- **EXERCISE OBJECTIVE**:
From the first line to the last, print the records exactly, leaving out the pictures.

***

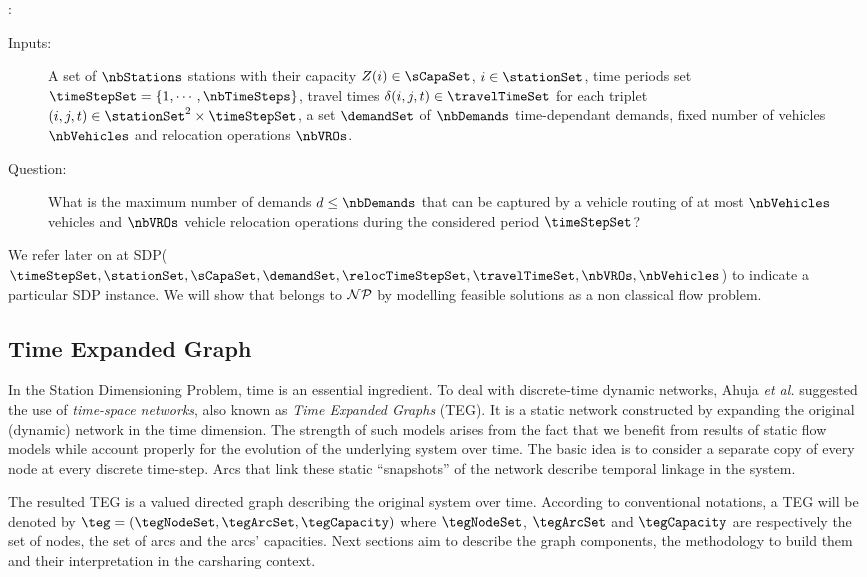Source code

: \begin{bibunit}[ieeetr]
\noindent{\SDP}:
\begin{description}
\item[Inputs:] A set of $\nbStations$ stations with their capacity $Z(i) \in \sCapaSet$, $i \in \stationSet$, time periods set ${\timeStepSet = \{1, \cdots, \nbTimeSteps\}}$, travel times $\delta(i,j,t) \in \travelTimeSet$ for each triplet $(i,j,t)\in \stationSet^2 \times \timeStepSet$, a set $\demandSet$ of $\nbDemands$ time-dependant demands, fixed number of vehicles $\nbVehicles$ and relocation operations $\nbVROs$.
\item[Question:]
What is the maximum number of demands $d \leq \nbDemands$ that can be captured by a vehicle routing of at most $\nbVehicles$ vehicles and $\nbVROs$ vehicle relocation operations during the considered period $\timeStepSet$?
\end{description}
We refer later on at SDP($\timeStepSet, \stationSet, \sCapaSet, \demandSet, \relocTimeStepSet, \travelTimeSet, \nbVROs, \nbVehicles$) to indicate a particular SDP instance.
We will show that {\SDP} belongs to ${\cal NP}$ by modelling feasible solutions as a non classical flow problem.

\subsection{Time Expanded Graph}
In the Station Dimensioning Problem, time is an essential ingredient.
To deal with discrete-time dynamic networks, Ahuja {\em et al.} \cite{ahuja_network_1993} suggested the use of \emph{time-space networks}, also known as \emph{Time Expanded Graphs} (TEG). 
It is a static network constructed by expanding the original (dynamic) network in the time dimension.
The strength of such models arises from the fact that we benefit from results of static flow models while account properly for the evolution of the underlying system over time.
The basic idea is to consider a separate copy of every node at every discrete time-step. %
Arcs that link these static ``snapshots'' of the network describe temporal linkage in the system.

\medskip
The resulted TEG is a valued directed graph describing the original system over time.
According to conventional notations, a TEG will be denoted by $\teg = (\tegNodeSet, \tegArcSet, \tegCapacity)$ where $\tegNodeSet$, $\tegArcSet$ and $\tegCapacity$ are respectively the set of nodes, the set of arcs and the arcs' capacities.
Next sections aim to describe the graph components, the methodology to build them and their interpretation in the carsharing context.


\end{bibunit}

***

- **RESULT BELOW**:
Source code

: \begin{bibunit}[ieeetr]
\noindent{\SDP}:
\begin{description}
\item[Inputs:] A set of $\nbStations$ stations with their capacity $Z(i) \in \sCapaSet$, $i \in \stationSet$, time periods set ${\timeStepSet = \{1, \cdots, \nbTimeSteps\}}$, travel times $\delta(i,j,t) \in \travelTimeSet$ for each triplet $(i,j,t)\in \stationSet^2 \times \timeStepSet$, a set $\demandSet$ of $\nbDemands$ time-dependant demands, fixed number of vehicles $\nbVehicles$ and relocation operations $\nbVROs$.
\item[Question:]
What is the maximum number of demands $d \leq \nbDemands$ that can be captured by a vehicle routing of at most $\nbVehicles$ vehicles and $\nbVROs$ vehicle relocation operations during the considered period $\timeStepSet$?
\end{description}
We refer later on at SDP($\timeStepSet, \stationSet, \sCapaSet, \demandSet, \relocTimeStepSet, \travelTimeSet, \nbVROs, \nbVehicles$) to indicate a particular SDP instance.
We will show that {\SDP} belongs to ${\cal NP}$ by modelling feasible solutions as a non classical flow problem.

\subsection{Time Expanded Graph}
In the Station Dimensioning Problem, time is an essential ingredient.
To deal with discrete-time dynamic networks, Ahuja {\em et al.} \cite{ahuja_network_1993} suggested the use of \emph{time-space networks}, also known as \emph{Time Expanded Graphs} (TEG). 
It is a static network constructed by expanding the original (dynamic) network in the time dimension.
The strength of such models arises from the fact that we benefit from results of static flow models while account properly for the evolution of the underlying system over time.
The basic idea is to consider a separate copy of every node at every discrete time-step. %
Arcs that link these static ``snapshots'' of the network describe temporal linkage in the system.

\medskip
The resulted TEG is a valued directed graph describing the original system over time.
According to conventional notations, a TEG will be denoted by $\teg = (\tegNodeSet, \tegArcSet, \tegCapacity)$ where $\tegNodeSet$, $\tegArcSet$ and $\tegCapacity$ are respectively the set of nodes, the set of arcs and the arcs' capacities.
Next sections aim to describe the graph components, the methodology to build them and their interpretation in the carsharing context.


\end{bibunit}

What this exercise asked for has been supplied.